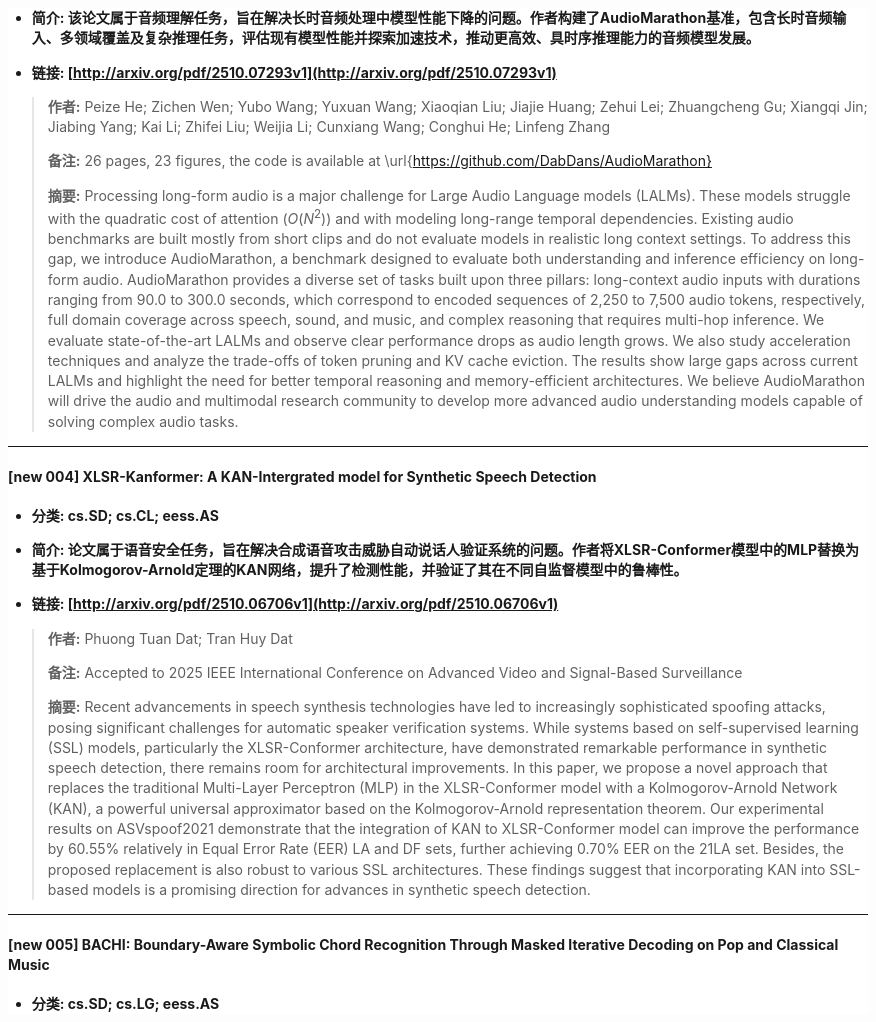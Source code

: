 
- **简介: 该论文属于音频理解任务，旨在解决长时音频处理中模型性能下降的问题。作者构建了AudioMarathon基准，包含长时音频输入、多领域覆盖及复杂推理任务，评估现有模型性能并探索加速技术，推动更高效、具时序推理能力的音频模型发展。**

- **链接: [http://arxiv.org/pdf/2510.07293v1](http://arxiv.org/pdf/2510.07293v1)**

> **作者:** Peize He; Zichen Wen; Yubo Wang; Yuxuan Wang; Xiaoqian Liu; Jiajie Huang; Zehui Lei; Zhuangcheng Gu; Xiangqi Jin; Jiabing Yang; Kai Li; Zhifei Liu; Weijia Li; Cunxiang Wang; Conghui He; Linfeng Zhang
>
> **备注:** 26 pages, 23 figures, the code is available at \url{https://github.com/DabDans/AudioMarathon}
>
> **摘要:** Processing long-form audio is a major challenge for Large Audio Language models (LALMs). These models struggle with the quadratic cost of attention ($O(N^2)$) and with modeling long-range temporal dependencies. Existing audio benchmarks are built mostly from short clips and do not evaluate models in realistic long context settings. To address this gap, we introduce AudioMarathon, a benchmark designed to evaluate both understanding and inference efficiency on long-form audio. AudioMarathon provides a diverse set of tasks built upon three pillars: long-context audio inputs with durations ranging from 90.0 to 300.0 seconds, which correspond to encoded sequences of 2,250 to 7,500 audio tokens, respectively, full domain coverage across speech, sound, and music, and complex reasoning that requires multi-hop inference. We evaluate state-of-the-art LALMs and observe clear performance drops as audio length grows. We also study acceleration techniques and analyze the trade-offs of token pruning and KV cache eviction. The results show large gaps across current LALMs and highlight the need for better temporal reasoning and memory-efficient architectures. We believe AudioMarathon will drive the audio and multimodal research community to develop more advanced audio understanding models capable of solving complex audio tasks.
>
---
#### [new 004] XLSR-Kanformer: A KAN-Intergrated model for Synthetic Speech Detection
- **分类: cs.SD; cs.CL; eess.AS**

- **简介: 论文属于语音安全任务，旨在解决合成语音攻击威胁自动说话人验证系统的问题。作者将XLSR-Conformer模型中的MLP替换为基于Kolmogorov-Arnold定理的KAN网络，提升了检测性能，并验证了其在不同自监督模型中的鲁棒性。**

- **链接: [http://arxiv.org/pdf/2510.06706v1](http://arxiv.org/pdf/2510.06706v1)**

> **作者:** Phuong Tuan Dat; Tran Huy Dat
>
> **备注:** Accepted to 2025 IEEE International Conference on Advanced Video and Signal-Based Surveillance
>
> **摘要:** Recent advancements in speech synthesis technologies have led to increasingly sophisticated spoofing attacks, posing significant challenges for automatic speaker verification systems. While systems based on self-supervised learning (SSL) models, particularly the XLSR-Conformer architecture, have demonstrated remarkable performance in synthetic speech detection, there remains room for architectural improvements. In this paper, we propose a novel approach that replaces the traditional Multi-Layer Perceptron (MLP) in the XLSR-Conformer model with a Kolmogorov-Arnold Network (KAN), a powerful universal approximator based on the Kolmogorov-Arnold representation theorem. Our experimental results on ASVspoof2021 demonstrate that the integration of KAN to XLSR-Conformer model can improve the performance by 60.55% relatively in Equal Error Rate (EER) LA and DF sets, further achieving 0.70% EER on the 21LA set. Besides, the proposed replacement is also robust to various SSL architectures. These findings suggest that incorporating KAN into SSL-based models is a promising direction for advances in synthetic speech detection.
>
---
#### [new 005] BACHI: Boundary-Aware Symbolic Chord Recognition Through Masked Iterative Decoding on Pop and Classical Music
- **分类: cs.SD; cs.LG; eess.AS**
====
- [Prompt]:
For the word "arxiv", show every line of the entries that holds it.

- [Task answer]:
- **链接: [http://arxiv.org/pdf/2510.07293v1](http://arxiv.org/pdf/2510.07293v1)**
- **链接: [http://arxiv.org/pdf/2510.06706v1](http://arxiv.org/pdf/2510.06706v1)**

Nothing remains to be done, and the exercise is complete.